Independence Day Thoughts

The oppressive heat may quell much of our Independence Day activities this year, but it gives us more time to reflect on the meaning of this holiday.  The wave of government intrusion into our individual lives is now close enough that many of us on the beach front can recognize it for the destructive tsunami that it is. Just like those waves, it is both broad and tall in scope, hitting us across a vast expanse of our everyday lives. It will be no less destructive in its slow steady overwhelming of everything in its path.

A child born into our country now is more likely to grow up believing that they are weak and incapable of achieving the adulthood many of us have known. The story of Julia is said to be their future. They will believe they come from cruel and greedy stock because their school will only teach about the impact of European invasion on the native peoples of the Americas when they learn  about the founding of this country.  If they learn about the religious persecution of the Puritans at all, it will be an abstract discussion.  They will have limited ability to understand a people who were desperate to escape a king and country, whose clergy had been bought by the monarchy, who therefore ruled virtually every aspect of the Puritans' lives.

Though the Puritans had been taught to read and were quite capable of doing it, they were forbidden by law from owning bibles written in English. That would have allowed them to see the holy scripture for themselves and their government knew the danger of allowing them interpret those words themselves. The clergy and King hid this fear under the guise that the people were not smart enough or strong enough to receive the word of God directly and thus needed an intermediary to act on their behalf, to take those confusing words, that spoke about concepts like personal obligation to increase one's talents, and make them understandable. Thus the Puritans were not allowed to practice their faith as they read it in the bible.

Today's child has little understanding of what religious freedom meant to the Puritans.
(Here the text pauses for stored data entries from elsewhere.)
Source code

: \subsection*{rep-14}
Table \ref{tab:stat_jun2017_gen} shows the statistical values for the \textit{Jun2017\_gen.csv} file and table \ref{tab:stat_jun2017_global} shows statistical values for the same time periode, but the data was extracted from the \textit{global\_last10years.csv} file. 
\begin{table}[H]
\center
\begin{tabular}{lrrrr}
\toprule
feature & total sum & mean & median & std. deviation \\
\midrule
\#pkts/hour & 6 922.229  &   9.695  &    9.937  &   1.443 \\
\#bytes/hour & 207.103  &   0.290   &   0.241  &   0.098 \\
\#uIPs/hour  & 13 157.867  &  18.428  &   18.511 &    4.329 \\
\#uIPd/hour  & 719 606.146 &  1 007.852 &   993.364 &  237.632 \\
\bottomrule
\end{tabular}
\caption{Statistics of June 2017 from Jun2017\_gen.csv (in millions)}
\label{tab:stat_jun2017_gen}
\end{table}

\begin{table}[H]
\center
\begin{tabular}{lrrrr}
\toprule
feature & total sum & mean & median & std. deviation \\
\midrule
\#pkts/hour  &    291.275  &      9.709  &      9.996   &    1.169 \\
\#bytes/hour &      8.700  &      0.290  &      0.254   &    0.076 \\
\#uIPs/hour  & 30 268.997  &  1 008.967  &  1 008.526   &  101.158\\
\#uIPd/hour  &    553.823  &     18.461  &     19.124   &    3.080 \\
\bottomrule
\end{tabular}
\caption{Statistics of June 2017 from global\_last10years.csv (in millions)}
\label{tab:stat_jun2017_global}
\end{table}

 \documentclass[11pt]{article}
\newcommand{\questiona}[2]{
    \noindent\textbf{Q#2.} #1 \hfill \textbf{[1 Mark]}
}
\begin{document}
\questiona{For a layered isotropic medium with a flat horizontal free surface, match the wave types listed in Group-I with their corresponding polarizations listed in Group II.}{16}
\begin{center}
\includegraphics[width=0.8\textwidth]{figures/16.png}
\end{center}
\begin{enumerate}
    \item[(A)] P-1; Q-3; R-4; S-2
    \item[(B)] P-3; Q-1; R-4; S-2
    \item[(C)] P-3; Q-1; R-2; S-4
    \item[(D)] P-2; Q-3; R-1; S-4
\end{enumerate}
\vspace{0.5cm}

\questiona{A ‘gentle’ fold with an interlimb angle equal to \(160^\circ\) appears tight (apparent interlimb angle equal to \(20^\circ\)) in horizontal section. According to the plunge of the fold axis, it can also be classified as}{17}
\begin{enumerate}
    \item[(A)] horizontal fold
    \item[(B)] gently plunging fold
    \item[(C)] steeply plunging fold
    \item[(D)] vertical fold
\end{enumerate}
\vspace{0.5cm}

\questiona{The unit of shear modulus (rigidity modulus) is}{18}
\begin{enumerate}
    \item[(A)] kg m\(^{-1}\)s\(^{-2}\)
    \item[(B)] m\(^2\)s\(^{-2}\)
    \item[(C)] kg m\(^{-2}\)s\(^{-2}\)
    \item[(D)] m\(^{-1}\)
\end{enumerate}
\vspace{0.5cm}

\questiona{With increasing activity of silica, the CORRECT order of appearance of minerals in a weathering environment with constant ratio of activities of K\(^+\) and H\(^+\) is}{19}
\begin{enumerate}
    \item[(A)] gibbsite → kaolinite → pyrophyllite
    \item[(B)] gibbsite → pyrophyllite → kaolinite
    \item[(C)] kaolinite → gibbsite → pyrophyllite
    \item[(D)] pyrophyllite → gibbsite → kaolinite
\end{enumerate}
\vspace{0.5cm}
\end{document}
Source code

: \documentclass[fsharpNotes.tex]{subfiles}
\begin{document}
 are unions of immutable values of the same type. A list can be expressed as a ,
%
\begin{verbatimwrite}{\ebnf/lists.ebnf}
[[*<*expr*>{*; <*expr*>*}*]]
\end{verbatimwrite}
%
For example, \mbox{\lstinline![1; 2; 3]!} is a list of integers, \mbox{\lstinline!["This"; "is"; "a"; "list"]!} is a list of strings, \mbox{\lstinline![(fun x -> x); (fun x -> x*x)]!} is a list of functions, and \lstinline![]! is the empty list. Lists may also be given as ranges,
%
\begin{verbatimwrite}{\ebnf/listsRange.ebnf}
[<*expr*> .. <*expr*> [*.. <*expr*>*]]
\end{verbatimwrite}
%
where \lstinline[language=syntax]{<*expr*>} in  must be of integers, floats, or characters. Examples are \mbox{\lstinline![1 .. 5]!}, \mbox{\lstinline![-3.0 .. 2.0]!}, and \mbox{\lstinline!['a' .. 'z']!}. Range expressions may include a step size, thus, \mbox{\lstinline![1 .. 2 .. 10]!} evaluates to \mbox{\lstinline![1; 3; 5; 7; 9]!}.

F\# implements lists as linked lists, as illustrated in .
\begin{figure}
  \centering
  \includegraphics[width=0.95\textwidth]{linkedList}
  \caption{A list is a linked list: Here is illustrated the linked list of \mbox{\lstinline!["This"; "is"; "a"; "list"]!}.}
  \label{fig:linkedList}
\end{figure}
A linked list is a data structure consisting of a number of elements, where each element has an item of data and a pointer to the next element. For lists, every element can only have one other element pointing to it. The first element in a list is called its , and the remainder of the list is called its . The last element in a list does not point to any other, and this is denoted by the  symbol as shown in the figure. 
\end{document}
Our children have had religion stripped from their lives. It has become taboo in the public square and the public school. Those who are lucky enough to belong to more devout families are being forced to compartmentalize their religion into some separate area that has little connection to their day to day living.  They live, as Nancy Pelosi said, doing their religion "on Sunday, in church." If they hear the Purtians were not allowed to practice their religion it is easy for today's child to mistakenly envy those children as being free from having to attend church once a week. It sounds more like a reward than a punishment.

To the Puritans, religion was no less necessary for living than food and shelter. It was wholly integrated into their lives. They were truly thankful for the food they managed to scrounge for a meal and bent their heads in honest grateful prayer before they ate it. If they managed to survive the latest onslaught of bacteria or viral infection it surely was by the grace of God. Relief from the elements was a blessing, not something available at the push of a button. Their life, their liberty came from their Creator and their religion was therefore a part of their very existence.

We need only look at sermons by ministers like Jeremiah Wright and other black liberation theologians to see what life could be like under a system where the clergy has all the power to read and interpret the bible for the congregation. And when those who are supposed to be the shepherds of our faith are also compelled to legitimize the  latest government action in their sermons, the distortion of the wisdom of the bible is epic.

Because the Puritans had gotten their hands on and read their bibles, they saw what we being done to their religion. They saw that God was being stripped from their lives and replaced with the King. It would be the same today if we found that our food supply was being tainted by our government with an addictive poison. Their only choice, one that many of them paid for with their lives, was to leave everything they had and knew behind and find a place where they could once again connect with their Creator and be free to practice their religion.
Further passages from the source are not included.